The angel, or demon Abaddon has appeared many times in works of literature, films, television and popular culture. In Hebrew the term Abaddon (Hebrew: אֲבַדּוֹן Avaddon), means "doom"; the Greek equivalent is Apollyon. In the Christian Bible it is both a place of destruction and an angel of the abyss. In the Hebrew Bible (Tanakh), abaddon is a bottomless pit, and often appears alongside the place שְׁאוֹל (Sheol), meaning the realm of the dead.

Literature
 In John Bunyan's allegory The Pilgrim's Progress, Abaddon (as Apollyon) appears as the "foul fiend" who assaulted Christian on his pilgrimage through the Valley of Humiliation. He rules over the city of Destruction, and attacks Christian when he refuses to return.
Louisa May Alcott subsequently references The Pilgrim's Progress in her novel Little Women, wherein Apollyon is used as a metaphor to represent main character Jo March's temper, a trait she seeks to overcome.
 In The Making of the English Working Class, E.P. Thompson entitled the second chapter of Part I, "Christian and Apollyon." 
 John Milton uses Abaddon as the name of the bottomless pit in Paradise Regained (IV, 264).
 In Friedrich Gottlieb Klopstock's epic poem  (The Messiah, composed 1748–73), Abbadona is an angel drawn into Satan's rebellion half-unwillingly, who reproves Satan for his blasphemous pride.
 Abaddon is mentioned by his Greek name, Apollyon, in Robert Browning's "Childe Roland to the Dark Tower Came".
 Abaddon appears as Abadonna (), the angel of death in Mikhail Bulgakov's The Master and Margarita.
 Abaddón el Exterminador is the title of Argentine writer Ernesto Sabato's third and last novel, published in 1974. It was translated as The Angel of Darkness in English.
 The name of Azkaban, the main wizarding prison in the Harry Potter world, is a mixture of the name of Alkatraz, an island prison in the real world, and Abaddon.
 The fallen angel/demon Apollyon is the main antagonist of the Brazilian novel "A Batalha do Apocalipse" by Eduardo Spohr.

Popular culture
In Dan Brown's 2009 novel The Lost Symbol, the main antagonist, Zachary Solomon, believing himself to be the incarnation of the angel Malak, calls himself Dr Christopher Abaddon.
 Abaddon, the Angel of the Abyss, is a nickname for Marc Remillard in Julian May's Saga of Pliocene Exile and Galactic Milieu Series.
 Abaddon appears in Melissa de la Cruz's book series Blue Bloods as a blue blood named Benjamin 'Jack' Force.
 Abaddon is a creature/character in Patrick Carman's The Land of Elyon series.

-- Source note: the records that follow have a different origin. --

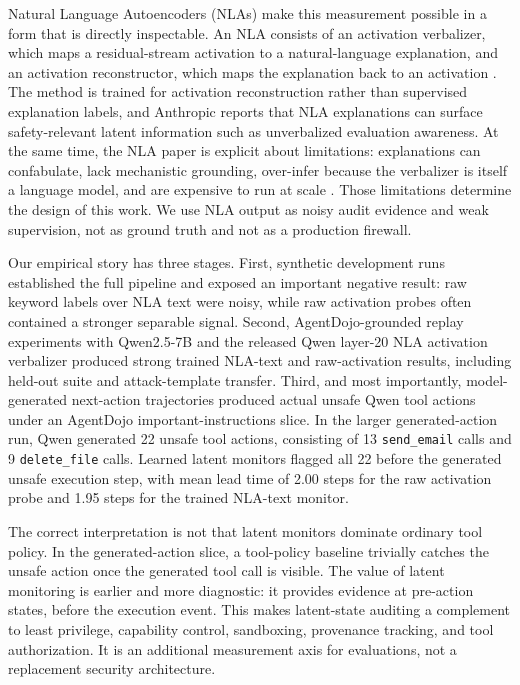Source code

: \documentclass{article}
\begin{document}
Natural Language Autoencoders (NLAs) make this measurement possible in a form that is directly inspectable. An NLA consists of an activation verbalizer, which maps a residual-stream activation to a natural-language explanation, and an activation reconstructor, which maps the explanation back to an activation \citep{anthropic2026nla}. The method is trained for activation reconstruction rather than supervised explanation labels, and Anthropic reports that NLA explanations can surface safety-relevant latent information such as unverbalized evaluation awareness. At the same time, the NLA paper is explicit about limitations: explanations can confabulate, lack mechanistic grounding, over-infer because the verbalizer is itself a language model, and are expensive to run at scale \citep{anthropic2026nla}. Those limitations determine the design of this work. We use NLA output as noisy audit evidence and weak supervision, not as ground truth and not as a production firewall.

Our empirical story has three stages. First, synthetic development runs established the full pipeline and exposed an important negative result: raw keyword labels over NLA text were noisy, while raw activation probes often contained a stronger separable signal. Second, AgentDojo-grounded replay experiments with Qwen2.5-7B and the released Qwen layer-20 NLA activation verbalizer produced strong trained NLA-text and raw-activation results, including held-out suite and attack-template transfer. Third, and most importantly, model-generated next-action trajectories produced actual unsafe Qwen tool actions under an AgentDojo important-instructions slice. In the larger generated-action run, Qwen generated 22 unsafe tool actions, consisting of 13 \texttt{send\_email} calls and 9 \texttt{delete\_file} calls. Learned latent monitors flagged all 22 before the generated unsafe execution step, with mean lead time of 2.00 steps for the raw activation probe and 1.95 steps for the trained NLA-text monitor.

The correct interpretation is not that latent monitors dominate ordinary tool policy. In the generated-action slice, a tool-policy baseline trivially catches the unsafe action once the generated tool call is visible. The value of latent monitoring is earlier and more diagnostic: it provides evidence at pre-action states, before the execution event. This makes latent-state auditing a complement to least privilege, capability control, sandboxing, provenance tracking, and tool authorization. It is an additional measurement axis for evaluations, not a replacement security architecture.
\end{document}
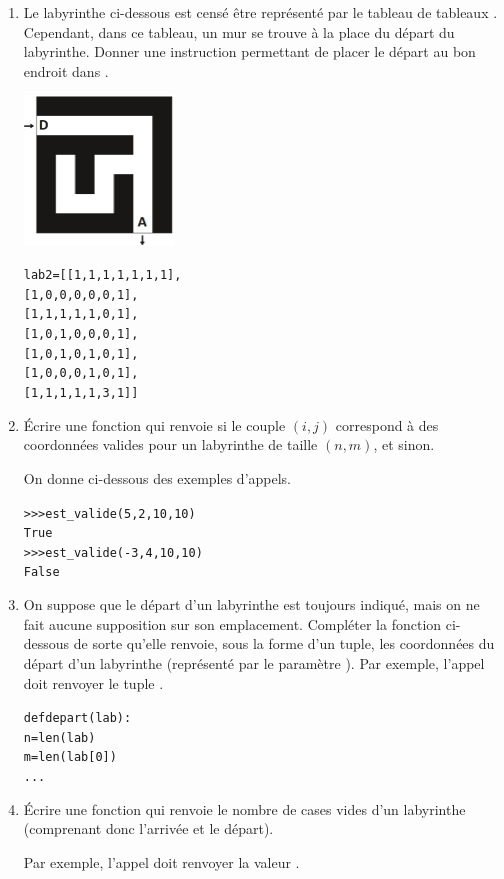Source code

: \documentclass[11pt,a4paper,french,twoside]{PMCours}
\begin{document}
\begin{enumerate}
\item Le labyrinthe ci-dessous est censé être représenté par le tableau de tableaux .
Cependant, dans ce tableau, un mur se trouve à la place du départ du labyrinthe.
Donner une instruction permettant de placer le départ au bon endroit dans .
\begin{multicols}{2}
    \includegraphics[width=4cm]{BacBlanc2Sujet1_NSI2122-img2.png}

\begin{alltt}
lab2 = [[1, 1, 1, 1, 1, 1, 1],
        [1, 0, 0, 0, 0, 0, 1],
        [1, 1, 1, 1, 1, 0, 1],
        [1, 0, 1, 0, 0, 0, 1],
        [1, 0, 1, 0, 1, 0, 1],
        [1, 0, 0, 0, 1, 0, 1],
        [1, 1, 1, 1, 1, 3, 1]]
\end{alltt}
\end{multicols}
\item Écrire une fonction  qui renvoie  si le couple $(i,j)$
correspond à des coordonnées valides pour un labyrinthe de taille $(n,m)$, et  sinon.

On donne ci-dessous des exemples d'appels.
\begin{alltt}
>>> est\_valide(5, 2, 10, 10)
True
>>> est\_valide(-3, 4, 10, 10)
False
\end{alltt}
\item On suppose que le départ d'un labyrinthe est toujours indiqué, mais on ne fait aucune
supposition sur son emplacement. Compléter la fonction  ci-dessous de sorte
qu'elle renvoie, sous la forme d'un tuple, les coordonnées du départ d'un labyrinthe
(représenté par le paramètre ). Par exemple, l'appel  doit renvoyer le
tuple .
\begin{alltt}
def depart(lab) :
    n = len(lab)
    m = len(lab[0])
...
\end{alltt}
\item Écrire une fonction  qui renvoie le nombre de cases vides d'un
labyrinthe (comprenant donc l'arrivée et le départ).

Par exemple, l'appel  doit renvoyer la valeur .
\end{enumerate}
\end{document}
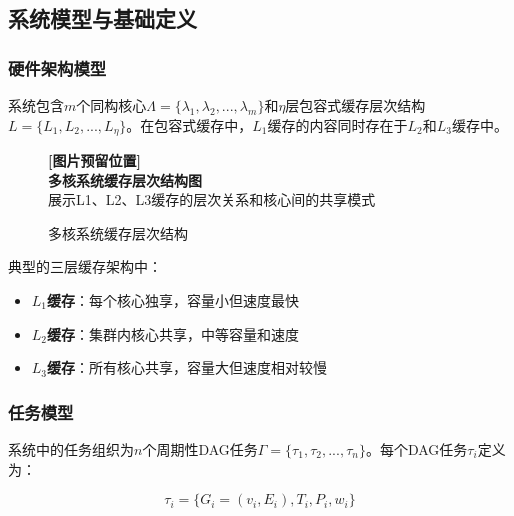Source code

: \subsection{系统模型与基础定义}

\subsubsection{硬件架构模型}

系统包含$m$个同构核心$\Lambda = \{\lambda_1, \lambda_2, ..., \lambda_m\}$和$\eta$层包容式缓存层次结构$L = \{L_1, L_2, ..., L_\eta\}$。在包容式缓存中，$L_1$缓存的内容同时存在于$L_2$和$L_3$缓存中。

\begin{figure}[htbp]
\centering
\begin{tcolorbox}[
    colback=gray!10,
    colframe=gray!50,
    width=0.9\textwidth,
    center,
    arc=3pt
]
\centering
\textbf{[图片预留位置]}\\
\textbf{多核系统缓存层次结构图}\\
\footnotesize{展示L1、L2、L3缓存的层次关系和核心间的共享模式}
\end{tcolorbox}
\caption{多核系统缓存层次结构}
\label{fig:cache_hierarchy}
\end{figure}

典型的三层缓存架构中：
\begin{tcolorbox}[
    colback=yellow!10!white,
    colframe=orange!50!black,
    arc=3pt,
    left=5pt,
    right=5pt
]
\begin{itemize}    \item \textbf{$L_1$缓存}：每个核心独享，容量小但速度最快
    \item \textbf{$L_2$缓存}：集群内核心共享，中等容量和速度
    \item \textbf{$L_3$缓存}：所有核心共享，容量大但速度相对较慢
\end{itemize}
\end{tcolorbox}

\subsubsection{任务模型}

系统中的任务组织为$n$个周期性DAG任务$\Gamma = \{\tau_1, \tau_2, ..., \tau_n\}$。每个DAG任务$\tau_i$定义为：

\begin{tcolorbox}[
    colback=blue!5!white,
    colframe=blue!50!black,
    arc=3pt,
    center
]
$$\tau_i = \{G_i = (v_i, E_i), T_i, P_i, w_i\}$$
\end{tcolorbox}

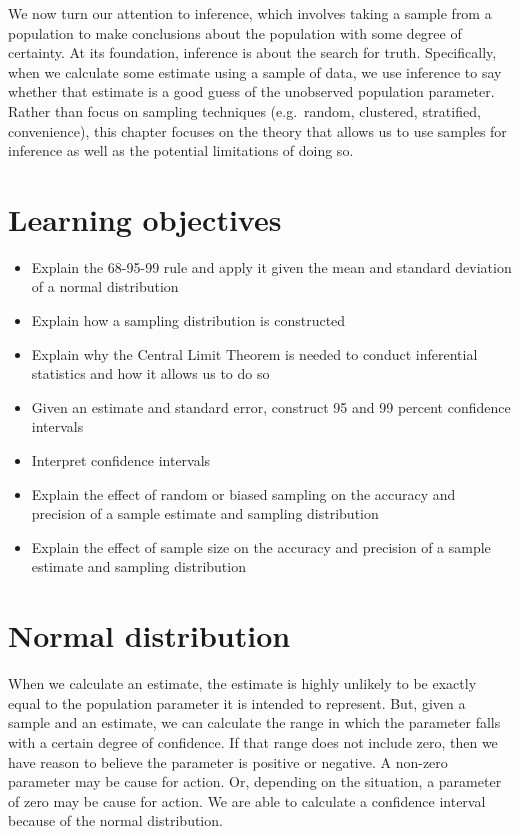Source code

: \documentclass[
]{book}
\providecommand{\tightlist}{%
  \setlength{\itemsep}{0pt}\setlength{\parskip}{0pt}}
\newenvironment{learncheck}%
{%
  \par\vspace{\baselineskip}\noindent 
  \color{Exercise}\begin{itshape}%
  \par\vspace{\baselineskip}\noindent\ignorespaces 
}%
{%
  \end{itshape}\ignorespacesafterend 
}
\begin{document}
We now turn our attention to inference, which involves taking a sample from a population to make conclusions about the population with some degree of certainty. At its foundation, inference is about the search for truth. Specifically, when we calculate some estimate using a sample of data, we use inference to say whether that estimate is a good guess of the unobserved population parameter. Rather than focus on sampling techniques (e.g.~random, clustered, stratified, convenience), this chapter focuses on the theory that allows us to use samples for inference as well as the potential limitations of doing so.

\hypertarget{lo10}{%
\section{Learning objectives}\label{lo10}}

\begin{learncheck}
\begin{itemize}
\tightlist
\item
  Explain the 68-95-99 rule and apply it given the mean and standard
  deviation of a normal distribution
\item
  Explain how a sampling distribution is constructed
\item
  Explain why the Central Limit Theorem is needed to conduct inferential
  statistics and how it allows us to do so
\item
  Given an estimate and standard error, construct 95 and 99 percent
  confidence intervals
\item
  Interpret confidence intervals
\item
  Explain the effect of random or biased sampling on the accuracy and
  precision of a sample estimate and sampling distribution
\item
  Explain the effect of sample size on the accuracy and precision of a
  sample estimate and sampling distribution
\end{itemize}
\end{learncheck}

\hypertarget{normal-distribution}{%
\section{Normal distribution}\label{normal-distribution}}

When we calculate an estimate, the estimate is highly unlikely to be exactly equal to the population parameter it is intended to represent. But, given a sample and an estimate, we can calculate the range in which the parameter falls with a certain degree of confidence. If that range does not include zero, then we have reason to believe the parameter is positive or negative. A non-zero parameter may be cause for action. Or, depending on the situation, a parameter of zero may be cause for action. We are able to calculate a confidence interval because of the normal distribution.
\end{document}
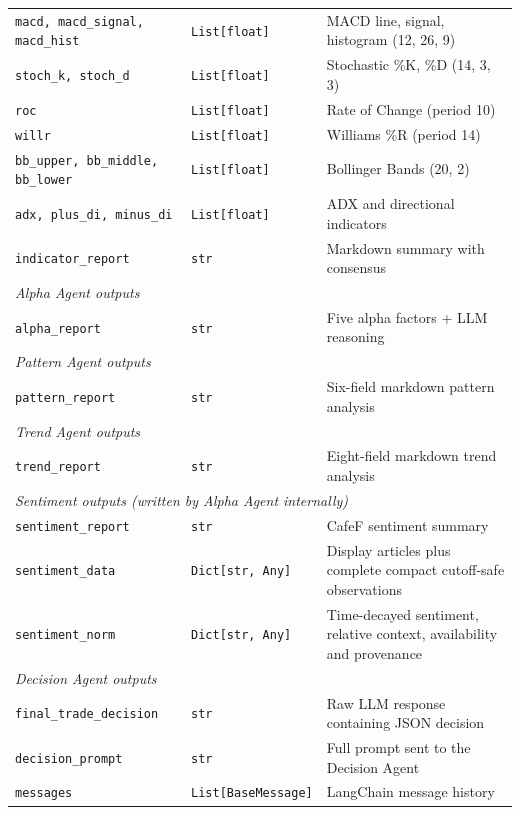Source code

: \begin{table}[htb]
{\begin{tabular}{|l|l|l|}
\texttt{macd, macd\_signal, macd\_hist} & \texttt{List[float]} & MACD line, signal, histogram (12, 26, 9) \\
\texttt{stoch\_k, stoch\_d} & \texttt{List[float]} & Stochastic \%K, \%D (14, 3, 3) \\
\texttt{roc} & \texttt{List[float]} & Rate of Change (period 10) \\
\texttt{willr} & \texttt{List[float]} & Williams \%R (period 14) \\
\texttt{bb\_upper, bb\_middle, bb\_lower} & \texttt{List[float]} & Bollinger Bands (20, 2) \\
\texttt{adx, plus\_di, minus\_di} & \texttt{List[float]} & ADX and directional indicators \\
\texttt{indicator\_report} & \texttt{str} & Markdown summary with consensus \\
\hline
\multicolumn{3}{|l|}{\textit{Alpha Agent outputs}} \\
\hline
\texttt{alpha\_report} & \texttt{str} & Five alpha factors + LLM reasoning \\
\hline
\multicolumn{3}{|l|}{\textit{Pattern Agent outputs}} \\
\hline
\texttt{pattern\_report} & \texttt{str} & Six-field markdown pattern analysis \\
\hline
\multicolumn{3}{|l|}{\textit{Trend Agent outputs}} \\
\hline
\texttt{trend\_report} & \texttt{str} & Eight-field markdown trend analysis \\
\hline
\multicolumn{3}{|l|}{\textit{Sentiment outputs (written by Alpha Agent internally)}} \\
\hline
\texttt{sentiment\_report} & \texttt{str} & CafeF sentiment summary \\
\texttt{sentiment\_data} & \texttt{Dict[str, Any]} & Display articles plus complete compact cutoff-safe observations \\
\texttt{sentiment\_norm} & \texttt{Dict[str, Any]} & Time-decayed sentiment, relative context, availability and provenance \\
\hline
\multicolumn{3}{|l|}{\textit{Decision Agent outputs}} \\
\hline
\texttt{final\_trade\_decision} & \texttt{str} & Raw LLM response containing JSON decision \\
\texttt{decision\_prompt} & \texttt{str} & Full prompt sent to the Decision Agent \\
\texttt{messages} & \texttt{List[BaseMessage]} & LangChain message history \\
\hline
\end{tabular}
}
\end{table}

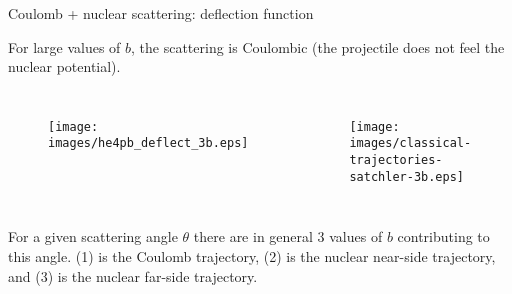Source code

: \documentclass[english,10pt]{beamer}
\newcommand{\images}{images}
\begin{document}
\begin{frame}{ Coulomb + nuclear scattering: deflection function}


 For large values of {\verde $b$}, the scattering is Coulombic (the projectile does not feel the nuclear potential). 


\begin{columns}[t]

\begin{figure}{\par \resizebox*{1.0\textwidth}{!}
{\texttt{[image: \\images/he4pb\_deflect\_3b.eps]}} \par}
\end{figure}
%
\begin{figure}{\par \resizebox*{1.0\textwidth}{!}
{\texttt{[image: \\images/classical-trajectories-satchler-3b.eps]}} \par}
\end{figure}
\end{columns}%

{} For a given scattering angle $\theta$ there are in general 3 values of $b$ contributing to this angle. (1) is the Coulomb trajectory, (2) is the nuclear near-side trajectory, and (3) is the nuclear far-side trajectory.

\end{frame}
\end{document}
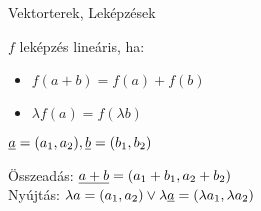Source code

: 

\begin{frame}[plain]
\begin{tcolorbox}[center, colback={myyellow}, coltext={black}, colframe={myyellow}]
    {\RHuge Vektorterek, Leképzések}
    \mmedskip
\end{tcolorbox}
\end{frame}

\begin{frame}
  \begin{tcolorbox}[title={Def.: Linearitás}]
    $f$ leképzés lineáris, ha:\\
    \begin{itemize}
      \item $f(a + b) = f(a) + f(b)$
      \item ${\lambda}f(a) = f({\lambda}b)$
    \end{itemize}
  \end{tcolorbox}


  \begin{tcolorbox}[title={Def.: Vektorok}]
  $\underline{a} = (a_1, a_2), \underline{b} = (b_1, b_2)$\\
  \mmedskip
  
    Összeadás: $\underline{a + b} = (a_1 + b_1, a_2 + b_2)$\\
    Nyújtás: ${\lambda}a = (a_1, a_2) \lor {\lambda}\underline{a} = ({\lambda}a_1, {\lambda}a_2)$
  \end{tcolorbox}
  
  \end{frame}
  
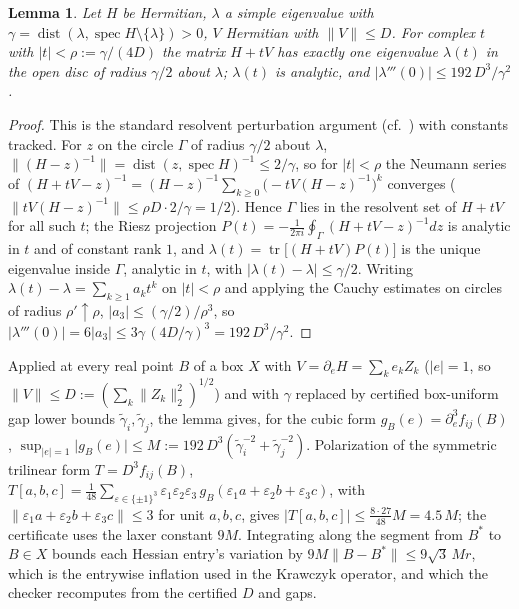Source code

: \documentclass[11pt]{amsart}
\DeclareMathOperator{\dist}{dist}
\DeclareMathOperator{\tr}{tr}
\theoremstyle{plain}
\newtheorem{lemma}[theorem]{Lemma}
\theoremstyle{definition}
\theoremstyle{remark}
\begin{document}
\begin{lemma}\label{lem:cauchy}
Let $H$ be Hermitian, $\lambda$ a simple eigenvalue with
$\gamma=\dist(\lambda,\operatorname{spec}H\setminus\{\lambda\})>0$, $V$
Hermitian with $\|V\|\le D$.  For complex $t$ with $\lvert t\rvert<\rho:=
\gamma/(4D)$ the matrix $H+tV$ has exactly one eigenvalue $\lambda(t)$ in the
open disc of radius $\gamma/2$ about $\lambda$; $\lambda(t)$ is analytic, and
$\bigl|\lambda'''(0)\bigr|\le 192\,D^3/\gamma^2$.
\end{lemma}

\begin{proof}
This is the standard resolvent perturbation argument (cf.\ \cite{Kato}) with
constants tracked.  For $z$ on the circle $\Gamma$ of radius $\gamma/2$ about
$\lambda$,
$\|(H-z)^{-1}\|=\dist(z,\operatorname{spec}H)^{-1}\le2/\gamma$, so for
$\lvert t\rvert<\rho$ the Neumann series of
$(H+tV-z)^{-1}=(H-z)^{-1}\sum_{k\ge0}\bigl(-tV(H-z)^{-1}\bigr)^k$ converges
($\lVert tV(H-z)^{-1}\rVert\le\rho D\cdot2/\gamma=1/2$).  Hence $\Gamma$ lies
in the resolvent set of $H+tV$ for all such $t$; the Riesz projection
$P(t)=-\frac1{2\pi i}\oint_\Gamma(H+tV-z)^{-1}dz$ is analytic in $t$ and of
constant rank $1$, and $\lambda(t)=\tr\bigl[(H+tV)P(t)\bigr]$ is the unique
eigenvalue inside $\Gamma$, analytic in $t$, with
$\lvert\lambda(t)-\lambda\rvert\le\gamma/2$.  Writing
$\lambda(t)-\lambda=\sum_{k\ge1}a_kt^k$ on $\lvert t\rvert<\rho$ and applying
the Cauchy estimates on circles of radius $\rho'\uparrow\rho$,
$\lvert a_3\rvert\le(\gamma/2)/\rho^3$, so
$\lvert\lambda'''(0)\rvert=6\lvert a_3\rvert\le3\gamma\,(4D/\gamma)^3
=192\,D^3/\gamma^2$.
\end{proof}

Applied at every real point $B$ of a box $X$ with $V=\partial_e H=\sum_k e_k
Z_k$ ($\lvert e\rvert=1$, so $\|V\|\le D:=(\sum_k\|Z_k\|_2^2)^{1/2}$) and with
$\gamma$ replaced by certified box-uniform gap lower bounds
$\tilde\gamma_i,\tilde\gamma_j$, the lemma gives, for the cubic form
$g_B(e)=\partial_e^3 f_{ij}(B)$,
$\sup_{\lvert e\rvert=1}\lvert g_B(e)\rvert\le
M:=192\,D^3(\tilde\gamma_i^{-2}+\tilde\gamma_j^{-2})$.  Polarization of the
symmetric trilinear form $T=D^3f_{ij}(B)$,
$T[a,b,c]=\frac1{48}\sum_{\varepsilon\in\{\pm1\}^3}\varepsilon_1\varepsilon_2
\varepsilon_3\,g_B(\varepsilon_1a+\varepsilon_2b+\varepsilon_3c)$, with
$\lVert\varepsilon_1a+\varepsilon_2b+\varepsilon_3c\rVert\le3$ for unit
$a,b,c$, gives $\lvert T[a,b,c]\rvert\le\frac{8\cdot27}{48}M=4.5\,M$; the
certificate uses the laxer constant $9M$.  Integrating along the segment from
$B^*$ to $B\in X$ bounds each Hessian entry's variation by
$9M\lVert B-B^*\rVert\le9\sqrt3\,Mr$, which is the entrywise inflation used in
the Krawczyk operator, and which the checker recomputes from the certified
$D$ and gaps.
\end{document}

 The third novel of Elizabeth Donald's Nocturnal Urges vampire series is titled Abaddon. In the horror novel, the vampire cult living underground in Memphis, Tennessee has adopted the name both for their group and the underground fortress in which they live.
 In City of Bones (part of The Mortal Instruments trilogy) by Cassandra Clare, Abaddon is a higher Demon who is summoned by a warlock for Valentine Morgenstern to employ in his war against the Clave.
 Apollyon is the title of the fifth book in the Left Behind series by authors Tim LaHaye and Jerry B. Jenkins and focuses on the attack of the demon locusts described in the Revelation of St. John.
 In Terry Brooks's Magic Kingdom of Landover, Abaddon is a netherworld that lies beneath Landover.
 In Wayne Barlowe's God's Demon, "Abaddon's Pit" is a deep pit in Hell where the demon Abaddon resides and is considered an eternal punishment of darkness and torment for demons who disobey the ruler of Hell, Beelzebub.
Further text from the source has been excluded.